Reproduce exactly the lines below from the one containing "UIPasteboard.general.string = text" through the one containing "var request = URLRequest(url: url)", including both, and nothing else.
Dataset entries: Begin
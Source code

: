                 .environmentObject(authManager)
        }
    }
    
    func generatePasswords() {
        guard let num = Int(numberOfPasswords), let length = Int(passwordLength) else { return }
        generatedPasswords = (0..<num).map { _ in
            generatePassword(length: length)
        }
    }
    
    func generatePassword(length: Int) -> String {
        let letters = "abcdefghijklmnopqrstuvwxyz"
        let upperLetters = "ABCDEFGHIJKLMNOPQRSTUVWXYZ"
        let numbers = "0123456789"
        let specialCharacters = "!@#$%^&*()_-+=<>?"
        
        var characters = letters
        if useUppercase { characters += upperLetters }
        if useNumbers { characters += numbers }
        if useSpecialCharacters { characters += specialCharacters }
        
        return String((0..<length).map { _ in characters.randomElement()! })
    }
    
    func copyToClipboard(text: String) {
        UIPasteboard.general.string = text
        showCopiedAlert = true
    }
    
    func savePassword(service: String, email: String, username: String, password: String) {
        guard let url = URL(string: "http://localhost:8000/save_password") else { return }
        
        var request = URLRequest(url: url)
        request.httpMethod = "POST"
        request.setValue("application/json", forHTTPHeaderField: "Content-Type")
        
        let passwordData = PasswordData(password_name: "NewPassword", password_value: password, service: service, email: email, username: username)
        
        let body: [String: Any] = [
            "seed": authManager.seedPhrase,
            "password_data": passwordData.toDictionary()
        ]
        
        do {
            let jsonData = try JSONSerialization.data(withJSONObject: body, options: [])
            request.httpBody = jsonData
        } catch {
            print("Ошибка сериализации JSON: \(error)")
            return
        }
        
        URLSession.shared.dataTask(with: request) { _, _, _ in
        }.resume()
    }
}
Dataset entries: End
### [Written response]
        UIPasteboard.general.string = text
        showCopiedAlert = true
    }
    
    func savePassword(service: String, email: String, username: String, password: String) {
        guard let url = URL(string: "http://localhost:8000/save_password") else { return }
        
        var request = URLRequest(url: url)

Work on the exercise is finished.